Sunday, November 14, 2021

Rights Group Says Israel Uses Settler Violence Against Palestinians to Take Over West Bank Land

"Settler violence is a form of government policy, permitted and aided by official state authorities with their active participation," according to a report from the Israeli group B'Tselem.



The Um Zuqa farm is one of six "farms" set up by settlers in the northern Jordan Valley in the past five years. It was built in 2016 on a site that housed the Palestinian village of Khirbet al-Mzoqah, which Israel demolished after occupying the West Bank. (Photo: Eyal Hareuveni, B'Tselem)


JESSICA CORBETT
November 14, 2021

The Jerusalem-based rights group B'Tselem released a report Sunday that accuses Israel's "​​apartheid regime" of using settler-colonist violence to take control of Palestinian farmland and pastureland, focusing on nearly 11 square miles in the illegally occupied West Bank.

"The settlers are not defying the state; they are doing its bidding."

"Settler violence against Palestinians serves as a major informal tool at the hands of the state to take over more and more West Bank land," says the report. "The state fully supports and assists these acts of violence, and its agents sometimes participate in them directly."

B'Tselem released its report—entitled State Business: Israel's misappropriation of land in the West Bank through settler violence—amid a recent rise in anti-Palestinian attacks enabled by what Haaretz called a "hands-off" approach of the Israel Defense Forces (IDF).

During the first half of 2021, there were at least 416 anti-Palestinian incidents in the West Bank, more than double the figure for the same period the previous year, and more than all of the 363 known incidents from 2019, the Israeli newspaper reported last month.

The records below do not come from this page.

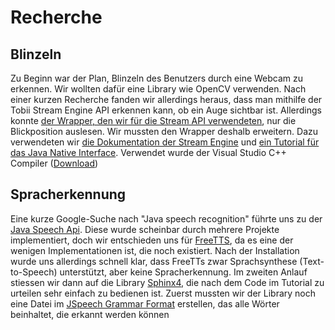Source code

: # Recherche

## Blinzeln
Zu Beginn war der Plan, Blinzeln des Benutzers durch eine Webcam zu erkennen.
Wir wollten dafür eine Library wie OpenCV verwenden. Nach einer kurzen Recherche
fanden wir allerdings heraus, dass man mithilfe der Tobii Stream Engine API
erkennen kann, ob ein Auge sichtbar ist. Allerdings konnte
[der Wrapper, den wir für die Stream API verwendeten](https://github.com/GazePlay/TobiiStreamEngineForJava),
nur die Blickposition auslesen. Wir mussten den Wrapper deshalb erweitern.
Dazu verwendeten wir
[die Dokumentation der Stream Engine](https://tobiitech.github.io/stream-engine-docs/)
und
[ein Tutorial für das Java Native Interface](https://www.baeldung.com/jni).
Verwendet wurde der Visual
Studio C++ Compiler ([Download](https://visualstudio.microsoft.com/de/downloads/))

## Spracherkennung
Eine kurze Google-Suche nach "Java speech recognition" führte uns zu der
[Java Speech Api](https://www.oracle.com/java/technologies/speech-api-frequently-asked-questions.html).
Diese wurde scheinbar durch mehrere Projekte implementiert, doch wir entschieden
uns für [FreeTTS](https://freetts.sourceforge.io/), da es eine der wenigen
Implementationen ist, die noch existiert. Nach der Installation wurde uns allerdings
schnell klar, dass FreeTTs zwar Sprachsynthese (Text-to-Speech) unterstützt, aber keine
Spracherkennung. Im zweiten Anlauf stiessen wir dann auf die Library
[Sphinx4](https://cmusphinx.github.io/wiki/tutorialsphinx4/),
die nach dem Code im Tutorial zu urteilen sehr einfach zu bedienen ist. Zuerst mussten
wir der Library noch eine Datei im [JSpeech Grammar Format](https://www.w3.org/TR/2000/NOTE-jsgf-20000605/) erstellen, das alle Wörter beinhaltet, die
erkannt werden können
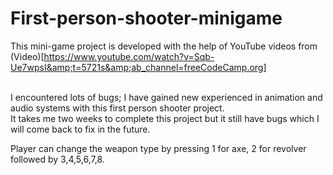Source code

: # First-person-shooter-minigame
This mini-game project is developed with the help of YouTube videos from (Video)[https://www.youtube.com/watch?v=Sqb-Ue7wpsI&amp;t=5721s&amp;ab_channel=freeCodeCamp.org]

</br>
I encountered lots of bugs; I have gained new experienced in animation and audio systems with this first person shooter project.  </br>
It takes me two weeks to complete this project but it still have bugs which I will come back to fix in the future.</br>

Player can change the weapon type by pressing 1 for axe, 2 for revolver followed by 3,4,5,6,7,8.
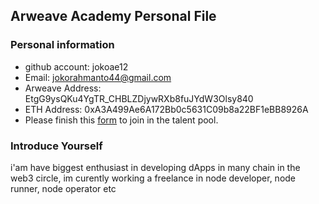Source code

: ## Arweave Academy Personal File

### Personal information

- github account: jokoae12
- Email: jokorahmanto44@gmail.com
- Arweave Address: EtgG9ysQKu4YgTR_CHBLZDjywRXb8fuJYdW3Olsy840
- ETH Address: 0xA3A499Ae6A172Bb0c5631C09b8a22BF1eBB8926A
- Please finish this [form](https://docs.google.com/forms/d/e/1FAIpQLSfWA5fIIcBgmRppm3jNz5vmf9Mai_QMVil-2pO4r7YKn_Zhtw/viewform?usp=sf_link) to join in the talent pool.

### Introduce Yourself
 i'am have biggest enthusiast in developing dApps in many chain in the web3 circle, im curently working a freelance in node developer, node runner, node operator etc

The new B'Tselem report says that "state violence—official and otherwise—is part and parcel of Israel's apartheid regime, which aims to create a Jewish-only space between the Jordan River and the Mediterranean Sea."

Israel, which has illegally occupied the West Bank since 1967, "treats land as a resource designed to serve the Jewish public, and accordingly uses it almost exclusively to develop and expand existing Jewish residential communities and to build new ones," the report continues. "At the same time, the regime fragments Palestinian space, dispossesses Palestinians of their land, and relegates them to living in small, over-populated enclaves."

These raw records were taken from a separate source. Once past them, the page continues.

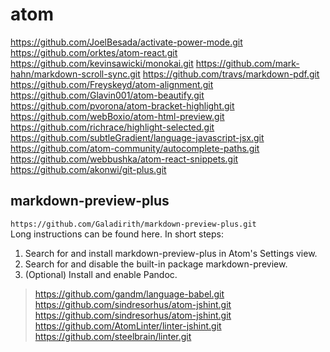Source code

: # atom
https://github.com/JoelBesada/activate-power-mode.git
https://github.com/orktes/atom-react.git
https://github.com/kevinsawicki/monokai.git
https://github.com/mark-hahn/markdown-scroll-sync.git
https://github.com/travs/markdown-pdf.git
https://github.com/Freyskeyd/atom-alignment.git
https://github.com/Glavin001/atom-beautify.git
https://github.com/pvorona/atom-bracket-highlight.git
https://github.com/webBoxio/atom-html-preview.git
https://github.com/richrace/highlight-selected.git
https://github.com/subtleGradient/language-javascript-jsx.git
https://github.com/atom-community/autocomplete-paths.git
https://github.com/webbushka/atom-react-snippets.git
https://github.com/akonwi/git-plus.git
## markdown-preview-plus
`https://github.com/Galadirith/markdown-preview-plus.git`  
Long instructions can be found here. In short steps:
1. Search for and install markdown-preview-plus in Atom's Settings view.
2. Search for and disable the built-in package markdown-preview.
3. (Optional) Install and enable Pandoc.

>https://github.com/gandm/language-babel.git  
https://github.com/sindresorhus/atom-jshint.git  
https://github.com/sindresorhus/atom-jshint.git
https://github.com/AtomLinter/linter-jshint.git
https://github.com/steelbrain/linter.git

State Business specifically details how Israel "has misappropriated land from Palestinian shepherding and farming communities in the West Bank through systemic, ongoing violence perpetrated by settlers living near them, with the full support of state authorities." B'Tselem collected testimonies from several Palestinians and, in its report, presents five case studies.


Muhammad 'Abiyat, a 63-year-old resident of Um Safa and father of 10, told B'Tselem that "over the last two years, settlers have showed up and chased me whenever I've tried to reach my olive groves. We haven't harvested the olives and have lost two years of income."

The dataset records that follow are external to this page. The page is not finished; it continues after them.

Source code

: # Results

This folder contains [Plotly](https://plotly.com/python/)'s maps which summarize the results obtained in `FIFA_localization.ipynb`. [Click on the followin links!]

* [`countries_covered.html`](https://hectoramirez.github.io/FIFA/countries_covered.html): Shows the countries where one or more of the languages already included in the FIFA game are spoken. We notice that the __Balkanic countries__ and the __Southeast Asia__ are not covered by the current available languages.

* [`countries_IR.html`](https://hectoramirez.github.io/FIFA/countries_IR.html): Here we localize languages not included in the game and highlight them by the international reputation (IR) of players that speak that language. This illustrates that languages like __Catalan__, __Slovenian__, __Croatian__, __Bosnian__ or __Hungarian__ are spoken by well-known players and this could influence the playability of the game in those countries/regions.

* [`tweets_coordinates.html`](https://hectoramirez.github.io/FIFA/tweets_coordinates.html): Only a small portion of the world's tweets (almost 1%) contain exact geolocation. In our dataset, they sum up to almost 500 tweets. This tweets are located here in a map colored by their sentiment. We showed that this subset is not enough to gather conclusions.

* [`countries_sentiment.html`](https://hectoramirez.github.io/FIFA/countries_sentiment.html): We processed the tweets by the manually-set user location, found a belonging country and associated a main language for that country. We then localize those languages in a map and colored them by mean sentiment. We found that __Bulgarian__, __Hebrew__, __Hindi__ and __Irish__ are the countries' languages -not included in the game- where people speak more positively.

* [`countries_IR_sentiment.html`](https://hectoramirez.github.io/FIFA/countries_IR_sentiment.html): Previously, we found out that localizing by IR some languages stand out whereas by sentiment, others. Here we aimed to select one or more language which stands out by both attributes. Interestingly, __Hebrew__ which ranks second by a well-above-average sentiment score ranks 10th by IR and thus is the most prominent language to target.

In August 2019, settlers from the Zvi Bar Yosef farm "attacked me and ran after me, throwing stones," he said. In October 2020, "again they threw stones at me, chased me with sticks, and threatened me with firearms."

Nisrin Harini, a 37-year-old mother of seven, told the group how the establishment of the Havat Ma'on outpost "changed our lives completely," describing a "life full of fear and daily anxiety" that she called "hell."

"Over the last year, the settler attacks have intensified. A year ago, settlers attacked our sheep and ran over my brother-in-law's son, Hussein al-Harini, with an ATV. They broke his leg," Harini said. "Settlers watch our every move. It's become a routine. They attack the sheep and the shepherds, and call the military. Then the soldiers come and chase after the shepherds, and sometimes even arrest them."

"The military does not confront violent settlers. It does not prevent the attacks, and in some cases, soldiers even participate in them."

B'Tselem spokesperson Dror Sadot told The Times of Israel that the group did not contact Israeli security forces about its findings because "we understood they do nothing about our accusations." The newspaper noted that the IDF did not respond to a request for comment about the report.

In the report, B'Tselem takes direct aim at both the Israeli government and IDF, saying that settler attacks on Palestinians "are not perpetrated by 'bands of outlaws' or 'bad seeds,' nor are they simply 'violent outbursts' or 'unusual incidents."

Instead, such attacks "are a strategy employed by the Israeli apartheid regime, which seeks to advance and complete its misappropriation of more and more Palestinian land," State Business says. "As such, settler violence is a form of government policy, permitted and aided by official state authorities with their active participation."

The Israeli state, the report explains, not only "allows settlers to live, farm, and graze livestock on land from which Palestinians have been violently ejected, and to that end pays for security, paves roads, provides infrastructure, and supports financial enterprises in these outposts through various government ministries," it also "gives settlers free rein to commit violent acts against Palestinians."

"The military does not confront violent settlers," according to the report. "It does not prevent the attacks, and in some cases, soldiers even participate in them. The Israeli law enforcement system does not take action against settlers who harm Palestinians after the fact and whitewashes the few cases it is called upon to address."


Reporting on B'Tselem's findings, the Associated Press pointed out that "last month, Israeli Defense Minister Benny Gantz called on the military to combat rising settler attacks against Palestinians and Israeli troops in the West Bank to react 'systematically, aggressively, and uncompromisingly' to such behavior."

The rights group's report says that "the combination of state violence and nominally unofficial violence allows Israel to have it both ways: maintain plausible deniability and blame the violence on settlers rather than on the military, the courts or the Civil Administration while advancing Palestinian dispossession."

"The facts, however, blow plausible deniability out of the water: When the violence occurs with permission and assistance from the Israeli authorities and under its auspices, it is state violence," the report adds. "The settlers are not defying the state; they are doing its bidding."